Security experts sounded the alarm this week over new zero-day attacks against Microsoft's long-suffering Internet Explorer browser, and with good reason.
The digital underground is using the vector markup language (VML) flaw to drop a variety of malware onto vulnerable Windows machines, with the apparent objective of creating more botnets. Several attacks originated from a series of pornographic Web sites based in Russia.
Microsoft took the threat seriously enough to issue an advisory via its Web site.
The other medium Microsoft and other vendors are using is the blogosphere. Once used primarily by security researchers and pundits, vendors are posting their advisories on blogs with increased frequency. In fact, Microsoft issued its IE advisory on the Microsoft Security Response Center blog as well as the Web site.
Vendors have typically gotten their alerts out by way of Web site and email advisories. That's still the case, of course, but the blogosphere has become a place where they can get the word out even faster, and to a wider audience.
Between the blogs kept by vendors and those kept by an increasing number of security researchers and IT professionals, it's becoming much easier to get a quick fix on a new threat and how to defend against it. Indeed, there was no shortage of advice this week on how to deal with the Internet Explorer threat.
In a SecuriTeam blog entry, researcher Matthew Murphy examined Microsoft's suggested workarounds and added his own advice. Microsoft has suggested customers mitigate the threat by:
- Unregistering Vgx.dll on Windows XP Service Pack 1; Windows XP Service Pack 2; Windows Server 2003 and Windows Server 2003 Service Pack 1;
- Modifying the access control list on Vgx.dll to be more restrictive;
- Configuring Internet Explorer 6 for Microsoft Windows XP Service Pack 2 to disable binary and script behaviors in the Internet and local intranet security zone; and
- Reading email messages in plain text format to help protect systems from the HTML email attack vector.

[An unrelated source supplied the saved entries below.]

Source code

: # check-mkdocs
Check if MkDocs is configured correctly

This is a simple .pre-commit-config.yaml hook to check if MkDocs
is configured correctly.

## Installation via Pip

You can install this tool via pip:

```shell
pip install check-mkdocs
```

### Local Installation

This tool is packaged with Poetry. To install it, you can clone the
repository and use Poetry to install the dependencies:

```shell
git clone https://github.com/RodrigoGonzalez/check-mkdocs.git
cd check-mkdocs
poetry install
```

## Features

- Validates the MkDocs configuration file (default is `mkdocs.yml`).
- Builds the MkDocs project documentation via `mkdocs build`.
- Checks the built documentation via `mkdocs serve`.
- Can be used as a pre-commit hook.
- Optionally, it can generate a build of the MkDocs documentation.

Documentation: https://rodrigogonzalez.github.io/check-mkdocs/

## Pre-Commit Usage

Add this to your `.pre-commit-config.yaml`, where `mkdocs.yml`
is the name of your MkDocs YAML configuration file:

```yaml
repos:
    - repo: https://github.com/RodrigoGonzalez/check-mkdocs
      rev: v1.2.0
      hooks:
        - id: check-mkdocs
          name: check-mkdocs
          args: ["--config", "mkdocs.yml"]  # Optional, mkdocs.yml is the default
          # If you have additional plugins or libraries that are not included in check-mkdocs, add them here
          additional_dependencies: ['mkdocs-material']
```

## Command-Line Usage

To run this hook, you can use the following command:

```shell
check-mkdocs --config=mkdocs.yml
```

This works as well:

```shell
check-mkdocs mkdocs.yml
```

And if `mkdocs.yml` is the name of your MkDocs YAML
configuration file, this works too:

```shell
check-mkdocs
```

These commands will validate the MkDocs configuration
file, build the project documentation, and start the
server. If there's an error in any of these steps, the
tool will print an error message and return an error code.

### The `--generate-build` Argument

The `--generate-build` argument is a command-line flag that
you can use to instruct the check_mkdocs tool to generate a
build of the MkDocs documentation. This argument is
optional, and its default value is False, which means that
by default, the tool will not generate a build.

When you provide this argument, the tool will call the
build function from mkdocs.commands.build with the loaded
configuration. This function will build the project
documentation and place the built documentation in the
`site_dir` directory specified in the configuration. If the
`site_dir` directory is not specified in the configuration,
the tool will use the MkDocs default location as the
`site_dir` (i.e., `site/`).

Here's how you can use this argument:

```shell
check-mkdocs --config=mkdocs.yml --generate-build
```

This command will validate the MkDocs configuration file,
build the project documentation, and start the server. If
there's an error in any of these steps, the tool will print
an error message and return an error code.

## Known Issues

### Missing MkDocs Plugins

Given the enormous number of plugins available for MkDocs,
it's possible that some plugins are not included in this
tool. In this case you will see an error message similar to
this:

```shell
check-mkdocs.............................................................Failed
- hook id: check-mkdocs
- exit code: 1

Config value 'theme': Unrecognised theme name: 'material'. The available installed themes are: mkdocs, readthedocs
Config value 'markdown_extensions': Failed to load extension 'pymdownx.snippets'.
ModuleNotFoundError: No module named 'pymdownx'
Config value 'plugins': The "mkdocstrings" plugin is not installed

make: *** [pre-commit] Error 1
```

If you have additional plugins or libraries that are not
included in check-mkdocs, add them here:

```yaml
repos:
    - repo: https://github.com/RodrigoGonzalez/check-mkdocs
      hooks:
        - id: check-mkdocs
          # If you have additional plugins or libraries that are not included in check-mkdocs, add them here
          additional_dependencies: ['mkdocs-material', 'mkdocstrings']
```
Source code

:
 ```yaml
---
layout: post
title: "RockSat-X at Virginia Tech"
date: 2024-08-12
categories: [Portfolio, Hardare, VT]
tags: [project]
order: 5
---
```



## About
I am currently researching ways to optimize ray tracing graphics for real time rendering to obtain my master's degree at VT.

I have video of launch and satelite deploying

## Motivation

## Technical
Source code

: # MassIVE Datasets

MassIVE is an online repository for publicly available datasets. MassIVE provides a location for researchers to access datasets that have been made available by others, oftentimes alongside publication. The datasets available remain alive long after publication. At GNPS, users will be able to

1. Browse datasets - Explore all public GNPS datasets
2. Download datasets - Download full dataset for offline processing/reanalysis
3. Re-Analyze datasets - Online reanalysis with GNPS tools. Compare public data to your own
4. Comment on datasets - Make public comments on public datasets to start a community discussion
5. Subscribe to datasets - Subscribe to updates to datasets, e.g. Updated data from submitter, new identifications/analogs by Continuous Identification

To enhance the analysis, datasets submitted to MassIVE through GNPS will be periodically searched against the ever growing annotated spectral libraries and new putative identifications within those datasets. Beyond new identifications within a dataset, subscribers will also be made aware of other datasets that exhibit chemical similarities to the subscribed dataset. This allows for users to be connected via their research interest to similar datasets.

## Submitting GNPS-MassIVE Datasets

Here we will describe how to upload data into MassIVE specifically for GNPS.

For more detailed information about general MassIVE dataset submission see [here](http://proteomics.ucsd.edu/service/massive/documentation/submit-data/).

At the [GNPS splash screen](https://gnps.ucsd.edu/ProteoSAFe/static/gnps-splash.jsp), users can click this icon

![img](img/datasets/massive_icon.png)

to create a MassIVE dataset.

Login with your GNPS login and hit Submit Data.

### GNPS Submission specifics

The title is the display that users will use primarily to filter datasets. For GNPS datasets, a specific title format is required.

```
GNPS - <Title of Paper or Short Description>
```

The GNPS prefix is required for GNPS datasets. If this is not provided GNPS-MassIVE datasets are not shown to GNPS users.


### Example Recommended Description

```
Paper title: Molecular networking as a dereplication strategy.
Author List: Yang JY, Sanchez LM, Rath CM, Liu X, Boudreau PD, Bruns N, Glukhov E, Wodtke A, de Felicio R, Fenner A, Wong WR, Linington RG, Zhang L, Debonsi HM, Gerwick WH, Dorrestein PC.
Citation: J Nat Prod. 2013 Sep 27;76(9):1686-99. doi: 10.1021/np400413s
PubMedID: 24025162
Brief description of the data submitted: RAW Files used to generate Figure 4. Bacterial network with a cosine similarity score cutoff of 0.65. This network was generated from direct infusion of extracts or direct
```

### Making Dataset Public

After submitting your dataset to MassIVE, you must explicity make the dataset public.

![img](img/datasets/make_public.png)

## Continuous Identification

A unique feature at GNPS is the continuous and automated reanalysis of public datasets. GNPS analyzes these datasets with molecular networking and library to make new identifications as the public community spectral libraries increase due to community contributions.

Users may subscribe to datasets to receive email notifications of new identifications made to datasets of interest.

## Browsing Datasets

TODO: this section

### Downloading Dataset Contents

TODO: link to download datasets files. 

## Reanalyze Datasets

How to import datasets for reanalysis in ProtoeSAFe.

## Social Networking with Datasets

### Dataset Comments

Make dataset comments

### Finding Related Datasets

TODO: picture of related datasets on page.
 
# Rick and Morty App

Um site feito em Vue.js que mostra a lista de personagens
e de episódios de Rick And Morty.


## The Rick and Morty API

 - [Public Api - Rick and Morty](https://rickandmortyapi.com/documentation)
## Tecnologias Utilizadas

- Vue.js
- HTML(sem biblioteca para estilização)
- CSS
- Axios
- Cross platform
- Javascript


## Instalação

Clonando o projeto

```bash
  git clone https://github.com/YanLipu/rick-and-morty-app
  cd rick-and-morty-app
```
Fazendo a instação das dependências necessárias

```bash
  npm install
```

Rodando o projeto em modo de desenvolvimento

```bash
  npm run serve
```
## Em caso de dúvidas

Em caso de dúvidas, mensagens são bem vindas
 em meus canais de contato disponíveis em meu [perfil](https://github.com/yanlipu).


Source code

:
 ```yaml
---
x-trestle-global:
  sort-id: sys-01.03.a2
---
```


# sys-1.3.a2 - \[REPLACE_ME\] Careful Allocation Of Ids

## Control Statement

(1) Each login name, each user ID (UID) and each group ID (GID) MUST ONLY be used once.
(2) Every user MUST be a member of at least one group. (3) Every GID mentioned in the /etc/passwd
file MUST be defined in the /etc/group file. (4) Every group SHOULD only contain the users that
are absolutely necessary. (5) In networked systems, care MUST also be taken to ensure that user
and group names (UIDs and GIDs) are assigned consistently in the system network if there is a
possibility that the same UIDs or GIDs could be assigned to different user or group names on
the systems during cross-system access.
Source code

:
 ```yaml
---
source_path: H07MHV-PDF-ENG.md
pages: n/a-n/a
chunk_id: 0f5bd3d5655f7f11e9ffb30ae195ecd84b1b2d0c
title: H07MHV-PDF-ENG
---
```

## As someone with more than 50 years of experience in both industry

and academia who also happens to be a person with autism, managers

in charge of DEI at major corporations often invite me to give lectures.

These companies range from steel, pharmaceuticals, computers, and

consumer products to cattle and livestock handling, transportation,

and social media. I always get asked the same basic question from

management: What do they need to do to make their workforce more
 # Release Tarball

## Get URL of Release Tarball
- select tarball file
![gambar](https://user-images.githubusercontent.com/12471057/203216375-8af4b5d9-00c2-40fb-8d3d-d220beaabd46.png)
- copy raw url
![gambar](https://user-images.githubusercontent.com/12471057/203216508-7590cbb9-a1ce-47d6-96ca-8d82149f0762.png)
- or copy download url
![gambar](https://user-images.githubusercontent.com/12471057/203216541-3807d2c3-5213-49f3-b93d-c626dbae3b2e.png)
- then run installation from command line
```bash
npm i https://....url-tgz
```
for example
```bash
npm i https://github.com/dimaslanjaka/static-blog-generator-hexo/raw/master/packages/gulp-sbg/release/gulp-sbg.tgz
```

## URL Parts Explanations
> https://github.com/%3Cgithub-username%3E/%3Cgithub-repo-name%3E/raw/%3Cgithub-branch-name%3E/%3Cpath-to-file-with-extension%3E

While these are good workarounds, Murphy said, there are other things to keep in mind:
"The current in-the-wild exploits attempt system-wide software installations, as do most zero-day exploits for such vulnerabilities. If your browser is not running under an account with administrative privileges, this will not succeed," he said. "The most effective way to do this is for users to log on interactively with accounts running as limited users, rather than [running as] members of the privileged 'power users' or 'administrators groups.'"
In his Liquidmatrix blog, security professional Dave Lewis reiterated some of the suggested workarounds, then suggested the problem would be a lot less severe if people could curb their appetite for online smut.
"An even easier way to avoid the problem [is] to avoid surfing porn sites …" he said.
The McAfee Avert Labs blog offered similar advice, recommending users "stay on the straight and narrow path while touring the Internet."